O bispo tossica para arrancar Villon à sua contemplação. É uma obra que se vende à socapa. Vem da oficina de um certo Johann Fust, impressor em Mogúncia. François torna a poisar o livro em cima da mesa e deita a mão a uma maçã verde. Ouve a custo Chartier, cuja voz monocórdica se sobrepõe dificilmente ao estalido que os seus maxilares produzem ao triturar a polpa. O suco ácido irrita-lhe os abcessos que a dieta draconiana da prisão lhe causou. Cospe tudo o que tem na boca para o chão com um trejeito enojado. Chartier constata contristado o regresso do urso hirsuto. Villon parece agora escutá-lo com um só ouvido. O bispo retoma a sua exposição contrariado, cada vez menos persuadido do préstimo da sua visita. Mas não pode voltar da sua visita de mãos a abanar. O rei insiste em ter Villon por candidato ideal, apesar do entendimento adverso dos seus conselheiros. A maneira como Johann Fust gere os seus negócios intriga no mais alto grau a corte. Aquele impressor alemão abriu várias oficinas em pequenas povoações isoladas, na Baviera, na Flandres e no Norte de Itália. Aparenta não tirar qualquer ganho mercantil destas sucursais. E contudo, no mapa, a sua distribuição evoca um movimento militar. Que objectivo tem? De acordo com as informações obtidas, Fust perde dinheiro todos os dias. Em Mogúncia, publica bíblias e obras piedosas por encomenda, mas noutros lugares as suas prensas artesanais imprimem volumes de um género completamente diferente: antigos escritos gregos ou romanos, recentes tratados de medicina e de astronomia que só ele parece capaz de obter, sem que seja possível descobrir-lhes a proveniência.

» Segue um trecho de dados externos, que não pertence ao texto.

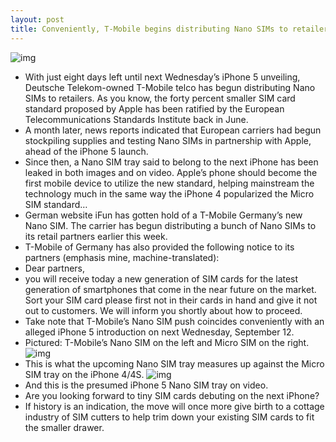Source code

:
 ```yaml
---
layout: post
title: Conveniently, T-Mobile begins distributing Nano SIMs to retailers
---
```

![img](http://media.idownloadblog.com/wp-content/uploads/2012/07/micro-nano-sim.jpeg)
* With just eight days left until next Wednesday’s iPhone 5 unveiling, Deutsche Telekom-owned T-Mobile telco has begun distributing Nano SIMs to retailers. As you know, the forty percent smaller SIM card standard proposed by Apple has been ratified by the European Telecommunications Standards Institute back in June.
* A month later, news reports indicated that European carriers had begun stockpiling supplies and testing Nano SIMs in partnership with Apple, ahead of the iPhone 5 launch.
* Since then, a Nano SIM tray said to belong to the next iPhone has been leaked in both images and on video. Apple’s phone should become the first mobile device to utilize the new standard, helping mainstream the technology much in the same way the iPhone 4 popularized the Micro SIM standard…
* German website iFun has gotten hold of a T-Mobile Germany’s new Nano SIM. The carrier has begun distributing a bunch of Nano SIMs to its retail partners earlier this week.
* T-Mobile of Germany has also provided the following notice to its partners (emphasis mine, machine-translated):
* Dear partners, 
* you will receive today a new generation of SIM cards for the latest generation of smartphones that come in the near future on the market. Sort your SIM card please first not in their cards in hand and give it not out to customers. We will inform you shortly about how to proceed.
* Take note that T-Mobile’s Nano SIM push coincides conveniently with an alleged iPhone 5 introduction on next Wednesday, September 12.
* Pictured: T-Mobile’s Nano SIM on the left and Micro SIM on the right.
![img](http://media.idownloadblog.com/wp-content/uploads/2012/09/T-Mobile-Nano-SIM.jpg)
* This is what the upcoming Nano SIM tray measures up against the Micro SIM tray on the iPhone 4/4S.
![img](http://media.idownloadblog.com/wp-content/uploads/2012/08/Nano-SIM-iPhone-5-NowehereElse-001.jpg)
* And this is the presumed iPhone 5 Nano SIM tray on video.
* Are you looking forward to tiny SIM cards debuting on the next iPhone?
* If history is an indication, the move will once more give birth to a cottage industry of SIM cutters to help trim down your existing SIM cards to fit the smaller drawer.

Quem o abastece? Na cópia de A República, que Villon tinha há pouco nas mãos, Platão expõe de que modo deve a cidade ser governada. É um texto que confirma Luís XI nos seus desígnios políticos. Fortalece igualmente o estatuto da Igreja de França, desejosa de se desembaraçar do jugo apostólico. Daí a oposição de Roma. Porque se obstina Fust em publicar obras que tais, expondo-se ao risco de sofrer as fulminações da Inquisição (maldita)? François inclina-se para o lado do volume com um ar perplexo, ponderando que o seu peso é suficiente para abater o bispo. Aponta ostensivamente com o dedo as paredes húmidas da cela e, em seguida, designa o festim com um gesto arredondado da mão. Será possível uma carestia tão grande de bufos? Não se trata de denunciar o impressor, mestre Villon, mas de estabelecer cumplicidade com ele. François sorri, tranquilizado. Seria bastante ridículo recrutá-lo como denunciante. Preso e torturado várias vezes, nunca traiu um só dos seus cúmplices. A delação não faz parte do repertório dos seus numerosos vícios e pechas. Chartier abstém-se de lhe fazer semelhante injúria, servindo-lhe um magnânimo copo cheio de aguardente». In Raphael Jerusalmy, Os Caçadores de Livros, 2013, tradução de Miguel Serras Pereira, Clube do Autor, Lisboa, 2015, ISBN 978-989-724-237-3.